わちきの傘が、キュートな紫色に恐ろしさを感じずにはいられない目と舌を見事に融合した、伝統的な日本らしさを持つ唐傘であるのに対し、目の前の傘はどうみても洋傘である。
唐傘と言うぐらいだから、日本というより中国らしい物ではないかって?細かいことを気にしてはいけない。
日本で独自に開閉式に改良された物を唐繰傘(からくりがさ)と呼称した事から、略して唐傘と呼ばれるようになったという説もあるのだ。まあ、どっちでもいいのだが。
そんなことより、早急にわちきの傘を取り戻さなければ、わちきの、多々良小傘の、妖怪としてのアイデンティティが危ない。
「これは洋傘…日傘?」
デザインから判断したが、布の目が細かく、防水性能も十分にあるように思える。
柄の部分をよく見ると、なにやら英語らしきものが書いてある。筆記体で仰々しく書かれており、読むことはできなかったが、頭に紅魔館の主である吸血鬼の姿が浮かんだ。
(えっと、レミリア、さんの傘と間違えて持って帰った?どうやったら間違えるんだ!向こうも向こうで気づくんじゃないの!?)
昨日は宴会であり、わちきも久しぶりに参加したのだ。レミリアさんの姿もあったが、一度も話はしていない。
「うぅ……頭イタイ。もうお酒なんか飲まない。端の方でウーロン茶でも飲んでる……」
永遠亭にも行きたいが、今は紅魔館だ。さっさと取り替えてこよう。
☂ ☂ ☂ ☂ ☂ ☂ ☂ ☂ ☂ ☂
「珍しい顔ね。傘の付喪神だったかしら?その傘は私のみたいだけれど」
「は、はい!多々良小傘といいます。えっと、この傘ですが、昨日の宴会で入れ替わってしまったらしく……気づかず持って帰ってすみませんでした!」
相手は大妖怪とあって、わちきの態度も低姿勢だ。
普段こうした大物さんと話す機会がないので、かなりびびっている。傘がないのも大きい。すごい不安。頭イタイ。早く帰りたい。

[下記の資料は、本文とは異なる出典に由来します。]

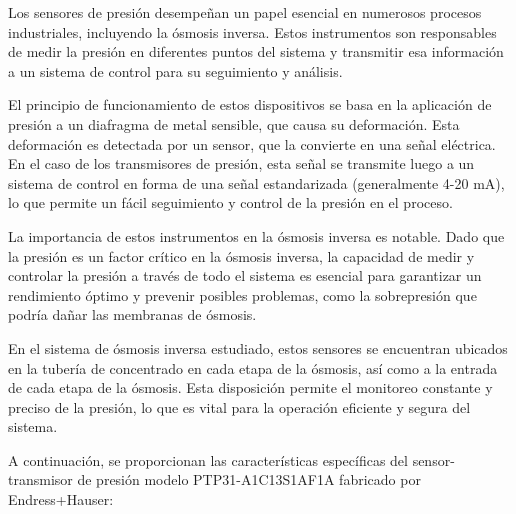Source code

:Los sensores de presión desempeñan un papel esencial en numerosos procesos industriales,
incluyendo la ósmosis inversa. Estos instrumentos son responsables de medir la presión en diferentes puntos
del sistema y transmitir esa información a un sistema de control para su seguimiento y análisis.

El principio de funcionamiento de estos dispositivos se basa en la aplicación de presión a un diafragma de
metal sensible, que causa su deformación. Esta deformación es detectada por un sensor, que la convierte en
una señal eléctrica. En el caso de los transmisores de presión, esta señal se transmite luego a un sistema de control en forma
de una señal estandarizada (generalmente 4-20 mA), lo que permite un fácil seguimiento y control de la presión en el proceso.

La importancia de estos instrumentos en la ósmosis inversa es notable. Dado que la presión es un factor
crítico en la ósmosis inversa, la capacidad de medir y controlar la presión a través de todo el sistema
es esencial para garantizar un rendimiento óptimo y prevenir posibles problemas, como la sobrepresión
que podría dañar las membranas de ósmosis.

En el sistema de ósmosis inversa estudiado, estos sensores se encuentran
ubicados en la tubería de concentrado en cada etapa de la ósmosis, así como a la entrada de cada etapa
de la ósmosis. Esta disposición permite el monitoreo constante y preciso de la presión, lo que es
vital para la operación eficiente y segura del sistema.

A continuación, se proporcionan las características específicas del sensor-transmisor de presión
modelo PTP31-A1C13S1AF1A fabricado por Endress+Hauser:\\



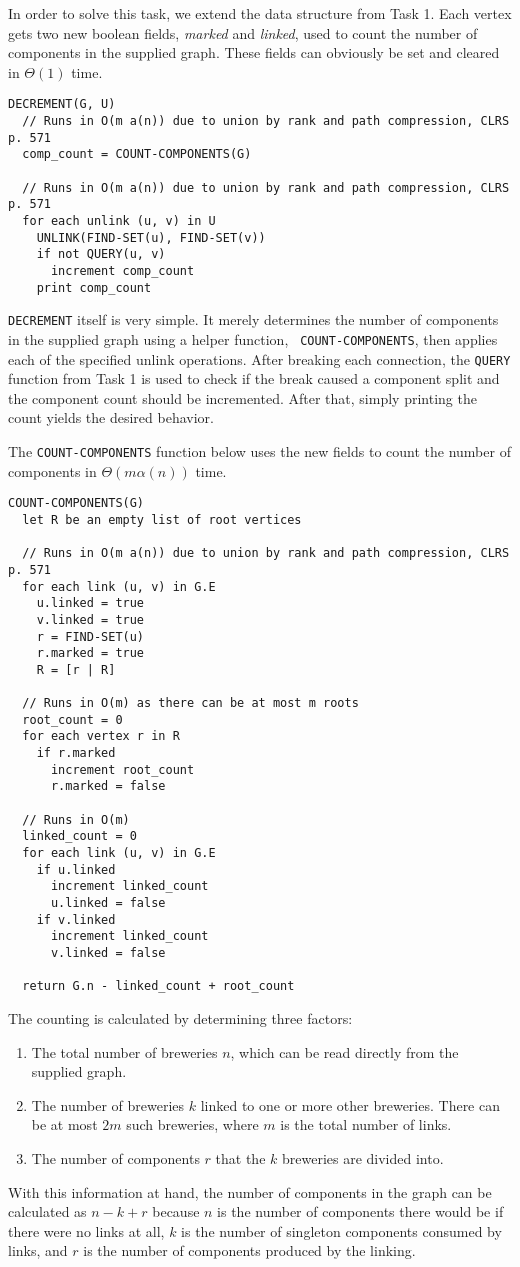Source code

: \documentclass[paper=a4, fleqn]{article}
\begin{document}
In order to solve this task, we extend the data structure from Task 1. Each
vertex gets two new boolean fields, {\em marked} and {\em linked}, used to count
the number of components in the supplied graph. These fields can obviously be
set and cleared in $\Theta(1)$ time.

\begin{lstlisting}
DECREMENT(G, U)
  // Runs in O(m a(n)) due to union by rank and path compression, CLRS p. 571
  comp_count = COUNT-COMPONENTS(G)

  // Runs in O(m a(n)) due to union by rank and path compression, CLRS p. 571
  for each unlink (u, v) in U
    UNLINK(FIND-SET(u), FIND-SET(v))
    if not QUERY(u, v)
      increment comp_count
    print comp_count
\end{lstlisting}
{\tt DECREMENT} itself is very simple. It merely determines the number of
components in the supplied graph using a helper function, {\tt
  COUNT-COMPONENTS}, then applies each of the specified unlink operations. After
breaking each connection, the {\tt QUERY} function from Task 1 is used to check
if the break caused a component split and the component count should be
incremented. After that, simply printing the count yields the desired behavior.

The {\tt COUNT-COMPONENTS} function below uses the new fields to count the
number of components in $\Theta(m\alpha(n))$ time.
\begin{lstlisting}
COUNT-COMPONENTS(G)
  let R be an empty list of root vertices

  // Runs in O(m a(n)) due to union by rank and path compression, CLRS p. 571
  for each link (u, v) in G.E
    u.linked = true
    v.linked = true
    r = FIND-SET(u)
    r.marked = true
    R = [r | R]

  // Runs in O(m) as there can be at most m roots
  root_count = 0
  for each vertex r in R
    if r.marked
      increment root_count
      r.marked = false

  // Runs in O(m)
  linked_count = 0
  for each link (u, v) in G.E
    if u.linked
      increment linked_count
      u.linked = false
    if v.linked
      increment linked_count
      v.linked = false

  return G.n - linked_count + root_count
\end{lstlisting}
The counting is calculated by determining three factors:
\begin{enumerate}
\item The total number of breweries $n$, which can be read directly from the
  supplied graph.
\item The number of breweries $k$ linked to one or more other breweries. There
  can be at most $2m$ such breweries, where $m$ is the total number of links.
\item The number of components $r$ that the $k$ breweries are divided into.
\end{enumerate}
With this information at hand, the number of components in the graph can be
calculated as $n-k+r$ because $n$ is the number of components there would be if
there were no links at all, $k$ is the number of singleton components consumed
by links, and $r$ is the number of components produced by the linking.
\end{document}
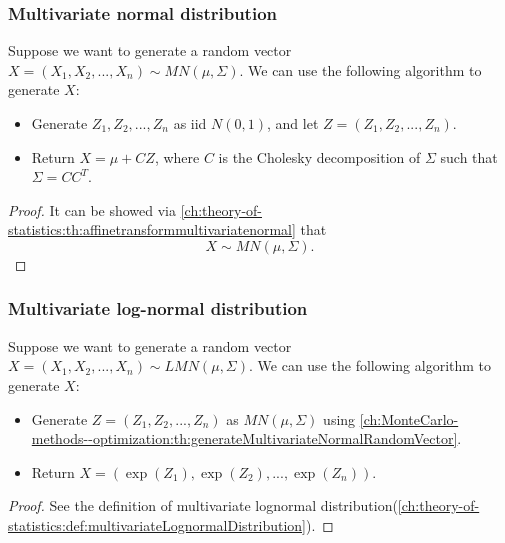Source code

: \begin{refsection}
\subsubsection{Multivariate normal distribution}
\begin{lemma}\label{ch:MonteCarlo-methods--optimization:th:generateMultivariateNormalRandomVector}
Suppose we want to generate a random vector $X=(X_1,X_2,...,X_n)\sim MN(\mu, \Sigma)$. We can use the following algorithm to generate $X$:
\begin{itemize}
	\item Generate $Z_1,Z_2,...,Z_n$ as iid $N(0,1)$, and let $Z = (Z_1,Z_2,...,Z_n).$
	\item Return $X= \mu + CZ$, where $C$ is the Cholesky decomposition of $\Sigma$ such that $\Sigma = CC^T$.
\end{itemize}	
\end{lemma}
\begin{proof}
It can be showed via \autoref{ch:theory-of-statistics:th:affinetransformmultivariatenormal} that
$$X\sim MN(\mu, \Sigma).$$
\end{proof}


\subsubsection{Multivariate log-normal distribution}
\begin{lemma}
Suppose we want to generate a random vector $X=(X_1,X_2,...,X_n)\sim LMN(\mu, \Sigma)$. We can use the following algorithm to generate $X$:
\begin{itemize}
	\item Generate $Z=(Z_1,Z_2,...,Z_n)$ as $MN(\mu,\Sigma)$ using \autoref{ch:MonteCarlo-methods--optimization:th:generateMultivariateNormalRandomVector}.
	\item Return $X= (\exp(Z_1),\exp(Z_2),...,\exp(Z_n))$.
\end{itemize}	
\end{lemma}
\begin{proof}
See the definition of multivariate lognormal distribution(\autoref{ch:theory-of-statistics:def:multivariateLognormalDistribution}).
\end{proof}


\end{refsection}

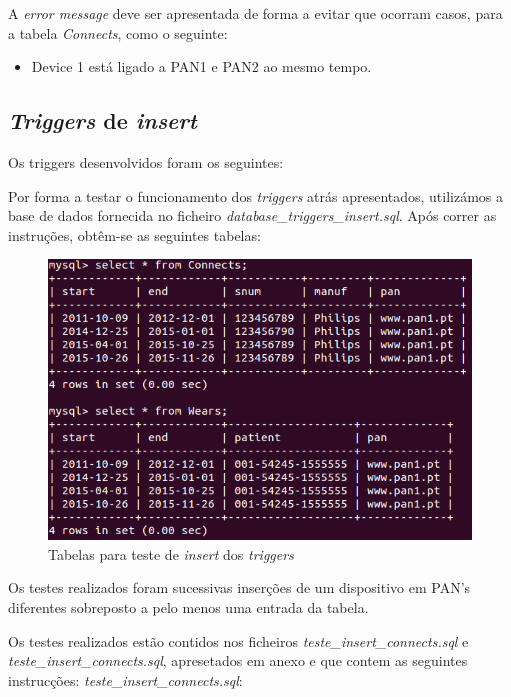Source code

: \documentclass[a4paper]{article}
\begin{document}
A \textit{error message} deve ser apresentada de forma a evitar que ocorram casos,  para a tabela \textit{Connects}, como o seguinte: 

\begin{itemize}

\item Device 1 está ligado a PAN1 e PAN2 ao mesmo tempo.

\end{itemize}
\pagebreak
\subsection{\textit{Triggers} de \textit{insert}}

Os triggers desenvolvidos foram os seguintes:



Por forma a testar o funcionamento dos \textit{triggers} atrás apresentados, utilizámos a base de dados fornecida no ficheiro \textit{database\_triggers\_insert.sql}. Após correr as instruções, obtêm-se as seguintes tabelas:
\begin{figure}[ht!]
\centering
\includegraphics[scale=0.7]{tabelas_insert_triggers.png}
\caption{Tabelas para teste de \textit{insert} dos \textit{triggers}}
\end{figure}

Os testes realizados foram sucessivas inserções de um dispositivo em PAN's diferentes sobreposto a pelo menos uma entrada da tabela.

Os testes realizados estão contidos nos ficheiros \textit{teste\_insert\_connects.sql} e \textit{teste\_insert\_connects.sql}, apresetados em anexo e que contem as seguintes instrucções:
\vskip 5mm
\textit{teste\_insert\_connects.sql}:

\end{document}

「この館の主をしている、レミリア・スカーレットよ。傘の件はお互い様ね。昨日は秋姉妹のテンションにあてられたのか、少し飲みすぎてしまったわ」
宴会が開かれたのが、秋分の日だったからなのだろう。昨日の秋姉妹のテンションは異様に高かった。
姉の静葉さんなど、「フハハハ!秋は私たちの季節!今こそ幻想郷の頂点となる時なんだぜ!」とか黒白みたいなことを言っていた。
そして人妖たちと飲み比べで勝負し始めたのだったか。
「それで傘なんだけどね」
そうだ、今は傘だ!秋姉妹なんてどうでもいい。
レミリアさんは、わちきの差し出す日傘を受け取り、代わりに一回り大きな日傘を渡してきた。
「………」
日傘である。またしても洋傘。どういうことなの?
「あなたの傘期待していたんでしょうけど、私が持って帰ったのはその傘よ。残念だったわね」
「そ、そうですか……」
つまり、わちきの傘はこの傘の持ち主の方に行ったというのか。
自分のではない傘を持って帰った人が三人もいて、よく誰も気づかなかったものである。
「その傘は風見幽香のものよ。彼女がいるのは太陽の畑。場所はわかるかしら」
わちきは少し落ち込みながらも「わかります」と言って頷いた。
どっちみち、レミリアさんに傘を返さなくてはならなかったのだし無駄足ではない。しかし太陽の畑か……頑張れわちき。
「それにしても、フフ、おもしろいことになってるみたいね」
そう言って、レミリアさんは愉快そうに笑う。くぅぅ、他人事だと思って……人じゃないけど。
こういう慣用句?は人基準のものが多くて使いづらいなぁ、あはは。
――四季のフラワーマスター、風見幽香、さん。
こちらも大妖怪であり、危険度極高だの、縄張りに入った人妖はとりあえずマスタースパークだの、ドドドドドSだのと言われる程の、危険な妖怪だと聞いている(危険って二回言った)。
(大丈夫。宴会の時見たけど、普通に優しそうなお姉さんだったじゃないか。問題ない、歩いてゆっくり近づけば問題ない、No ploblem!)
「心配いらないわ」
「え?」
わちきが心の中で自分を勇気づけていると、レミリアさんがそう言った。
「私には運命を操る程度の能力があるのよ。あなたは風見幽香に殺されたりはしないわ。またすぐにでも、この館を訪れて、一緒に紅茶を飲んでいるのよ」
「レミリアさん……」
「怪我の一つもしないわ。だから気楽に行ってらっしゃい」
「――はい!行ってきます!」
ちょっと泣きそうになってしまった。冷静に考えると、別に泣く程ではないと思うのだが、今のわちきは傘がなくて気弱になっているのだ。元気づけてくれたレミリアさんには感謝する他ない。ありがとうレミリアさん!
頭痛はいつの間にか治っていた。
☂ ☂ ☂ ☂ ☂ ☂ ☂ ☂ ☂ ☂
目の前に広がるのは一面のヒマワリ畑。もう秋も始まるというのに元気なヒマワリ達である。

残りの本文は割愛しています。